From time to time I get requests to make some high power switching, so I decided to design a digital dimmer module that could handle a lot of different situations. The original requirements laid down that the design must be of the open type, that is, it must be possible for individual users to develop a program or alter an existing one for controlling an ac load through the dimmer module.
The compact ac light dimmer module with zero-crossing detector described here is ideal for microcontroller-based ac voltage controlling applications and projects. This module contains a triac triggering coupled with zero-crossing signal detection mechanism for programming the intensity of incandescent lamps and/or fan speed controlled through a microcontroller circuitry. Circuit of the module shown here offers improved performance and reliableness using very little power and just a few plain vanilla components.

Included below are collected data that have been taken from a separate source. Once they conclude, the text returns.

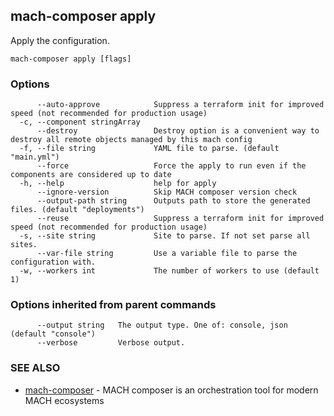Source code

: ## mach-composer apply

Apply the configuration.

```
mach-composer apply [flags]
```

### Options

```
      --auto-approve            Suppress a terraform init for improved speed (not recommended for production usage)
  -c, --component stringArray   
      --destroy                 Destroy option is a convenient way to destroy all remote objects managed by this mach config
  -f, --file string             YAML file to parse. (default "main.yml")
      --force                   Force the apply to run even if the components are considered up to date
  -h, --help                    help for apply
      --ignore-version          Skip MACH composer version check
      --output-path string      Outputs path to store the generated files. (default "deployments")
      --reuse                   Suppress a terraform init for improved speed (not recommended for production usage)
  -s, --site string             Site to parse. If not set parse all sites.
      --var-file string         Use a variable file to parse the configuration with.
  -w, --workers int             The number of workers to use (default 1)
```

### Options inherited from parent commands

```
      --output string   The output type. One of: console, json (default "console")
      --verbose         Verbose output.
```

### SEE ALSO

* [mach-composer](mach-composer.md)	 - MACH composer is an orchestration tool for modern MACH ecosystems

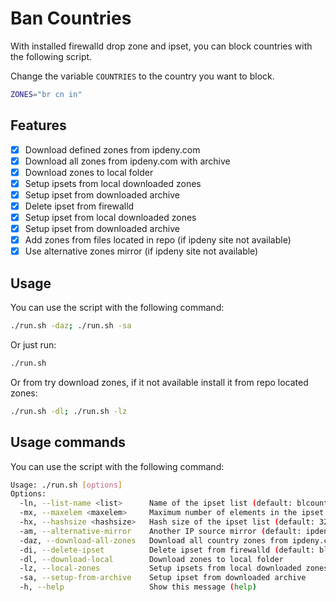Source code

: # Ban Countries

With installed firewalld drop zone and ipset, you can block countries with the following script.

Change the variable `COUNTRIES` to the country you want to block.

```bash
ZONES="br cn in"
```

## Features

- [x] Download defined zones from ipdeny.com
- [x] Download all zones from ipdeny.com with archive
- [x] Download zones to local folder
- [x] Setup ipsets from local downloaded zones
- [x] Setup ipset from downloaded archive
- [x] Delete ipset from firewalld
- [x] Setup ipset from local downloaded zones
- [x] Setup ipset from downloaded archive
- [x] Add zones from files located in repo (if ipdeny site not available)
- [x] Use alternative zones mirror (if ipdeny site not available)

## Usage

You can use the script with the following command:

```bash
./run.sh -daz; ./run.sh -sa
```

Or just run:

```bash
./run.sh
```

Or from try download zones, if it not available install it from repo located zones:

```bash
./run.sh -dl; ./run.sh -lz
```

## Usage commands

You can use the script with the following command:

```bash
Usage: ./run.sh [options]
Options:
  -ln, --list-name <list>      Name of the ipset list (default: blcountries)
  -mx, --maxelem <maxelem>     Maximum number of elements in the ipset list (default: 131072)
  -hx, --hashsize <hashsize>   Hash size of the ipset list (default: 32768)
  -am, --alternative-mirror    Another IP source mirror (default: ipdeny.com)
  -daz, --download-all-zones   Download all country zones from ipdeny.com (all-zones.tar.gz)
  -di, --delete-ipset          Delete ipset from firewalld (default: blcountries)
  -dl, --download-local        Download zones to local folder
  -lz, --local-zones           Setup ipsets from local downloaded zones
  -sa, --setup-from-archive    Setup ipset from downloaded archive
  -h, --help                   Show this message (help)
```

The AC Light Dimmer Module Circuit
It is clear from the circuit diagram that the key component of the design is a standard triac (TR1). The circuitry which is linked to the microcontroller via the signal input header (H1) drives an optoisolator triac driver (OC1). One set of terminals of this component is connected to the triac, whereas the set of terminals at the otherside is switched via the I/O line of the external microcontroller and an integral current-limiting resistor (R1). Since the triac incorporate a snubber network, the dimmer can be used for controlling inductive loads,too. The next optocoupler (OC2) serves to detect the mains zero-crossing.
Zero-crossing is used for synchronizing the dimmer. The optoisolator is linked directly to the mains supply since a transformer causes an unwanted small phase shift that may induce anomalies in the performance. The synchronizing pulse is buffered by a small signal transistor (T1) and routed to the signal output header (H2).
The circuit can be assembled on a small perfboard, and the work is straight forward as long as the specified components are used. Since several tracks carry the full mains voltage, extreme care is required in the assembly. Always unplug the module from the mains before doing any work or checking some thing after assembly. Also note that to ensure correct operation the module should be connected to a frequency-stable mains supply only. The dimmer module may be used for stage lighting, for controlling domestic lights, for illuminating aquariums, or for mood lighting.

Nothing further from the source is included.